-- Exercise data follows --

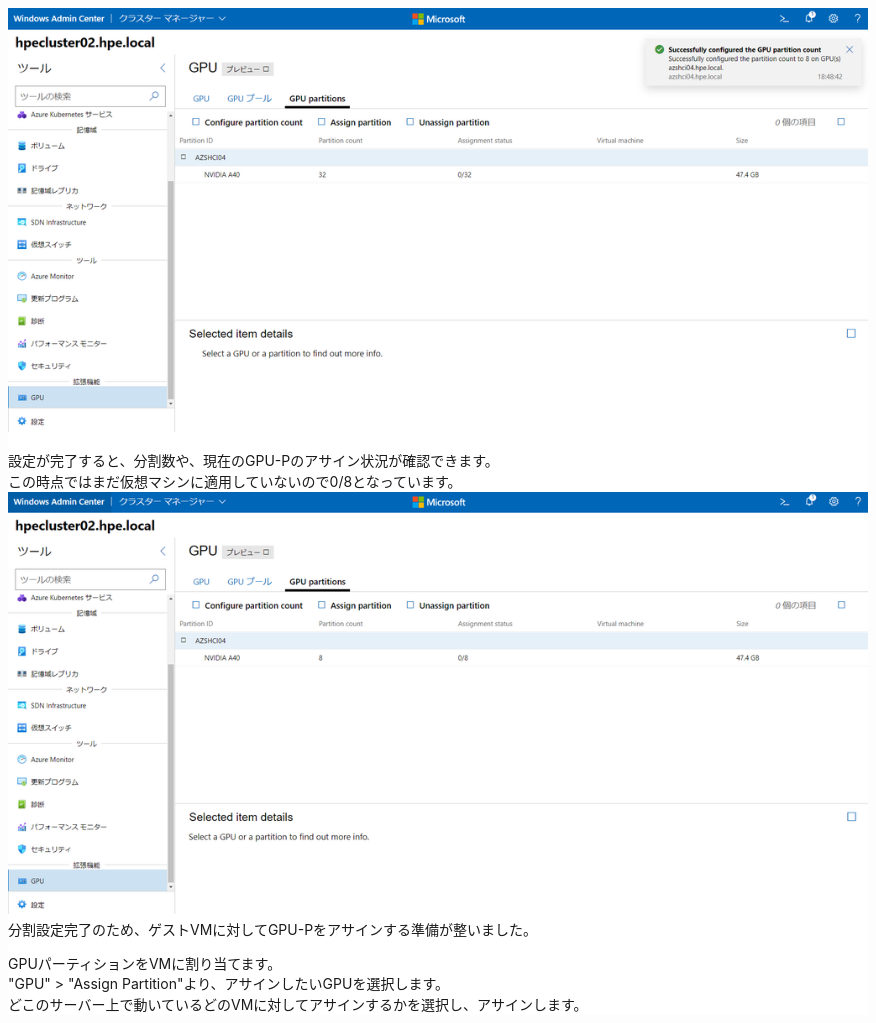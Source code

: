 ![](pics/pic17.png)

設定が完了すると、分割数や、現在のGPU-Pのアサイン状況が確認できます。<br>
この時点ではまだ仮想マシンに適用していないので0/8となっています。<br>
![](pics/pic18.png)
分割設定完了のため、ゲストVMに対してGPU-Pをアサインする準備が整いました。<br>

GPUパーティションをVMに割り当てます。<br>
"GPU" > "Assign Partition"より、アサインしたいGPUを選択します。<br>
どこのサーバー上で動いているどのVMに対してアサインするかを選択し、アサインします。<br>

-- Exercise data concluded --

- _Instructions to follow_
Go to the line in the listing above that has "分割設定完了のため、ゲストV" in it. Set down that line and each one after it, exactly.

- _Response_
分割設定完了のため、ゲストVMに対してGPU-Pをアサインする準備が整いました。<br>

GPUパーティションをVMに割り当てます。<br>
"GPU" > "Assign Partition"より、アサインしたいGPUを選択します。<br>
どこのサーバー上で動いているどのVMに対してアサインするかを選択し、アサインします。<br>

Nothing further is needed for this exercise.